- [Problem details]:
Transcribe exactly the line containing "For any inquiries" plus every later line in the data.

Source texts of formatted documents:
BEGIN

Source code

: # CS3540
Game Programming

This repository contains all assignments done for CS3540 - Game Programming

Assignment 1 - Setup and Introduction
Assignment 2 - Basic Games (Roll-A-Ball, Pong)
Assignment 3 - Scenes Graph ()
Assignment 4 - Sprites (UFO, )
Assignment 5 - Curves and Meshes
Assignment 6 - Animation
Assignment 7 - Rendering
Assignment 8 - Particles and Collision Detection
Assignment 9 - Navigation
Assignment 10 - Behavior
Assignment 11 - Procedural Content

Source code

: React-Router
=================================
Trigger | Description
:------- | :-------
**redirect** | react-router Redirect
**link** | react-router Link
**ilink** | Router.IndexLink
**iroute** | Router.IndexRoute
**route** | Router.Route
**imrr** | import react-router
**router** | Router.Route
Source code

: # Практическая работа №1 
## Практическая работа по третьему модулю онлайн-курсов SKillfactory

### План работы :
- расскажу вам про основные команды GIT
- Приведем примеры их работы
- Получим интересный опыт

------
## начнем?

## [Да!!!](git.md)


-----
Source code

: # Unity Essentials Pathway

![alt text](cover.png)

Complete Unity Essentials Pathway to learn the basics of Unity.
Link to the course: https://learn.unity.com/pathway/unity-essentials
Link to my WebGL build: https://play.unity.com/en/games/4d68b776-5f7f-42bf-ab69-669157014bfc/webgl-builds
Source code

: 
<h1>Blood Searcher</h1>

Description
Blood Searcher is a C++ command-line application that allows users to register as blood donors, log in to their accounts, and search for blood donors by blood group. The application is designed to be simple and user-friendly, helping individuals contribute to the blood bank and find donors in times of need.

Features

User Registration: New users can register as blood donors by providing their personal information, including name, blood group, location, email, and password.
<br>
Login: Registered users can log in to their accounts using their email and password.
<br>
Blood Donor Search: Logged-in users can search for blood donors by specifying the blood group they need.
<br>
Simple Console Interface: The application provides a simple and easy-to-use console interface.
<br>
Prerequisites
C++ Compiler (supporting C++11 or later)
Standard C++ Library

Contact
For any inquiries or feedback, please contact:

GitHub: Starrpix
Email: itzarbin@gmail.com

END

- [Solution]:
For any inquiries or feedback, please contact:

GitHub: Starrpix
Email: itzarbin@gmail.com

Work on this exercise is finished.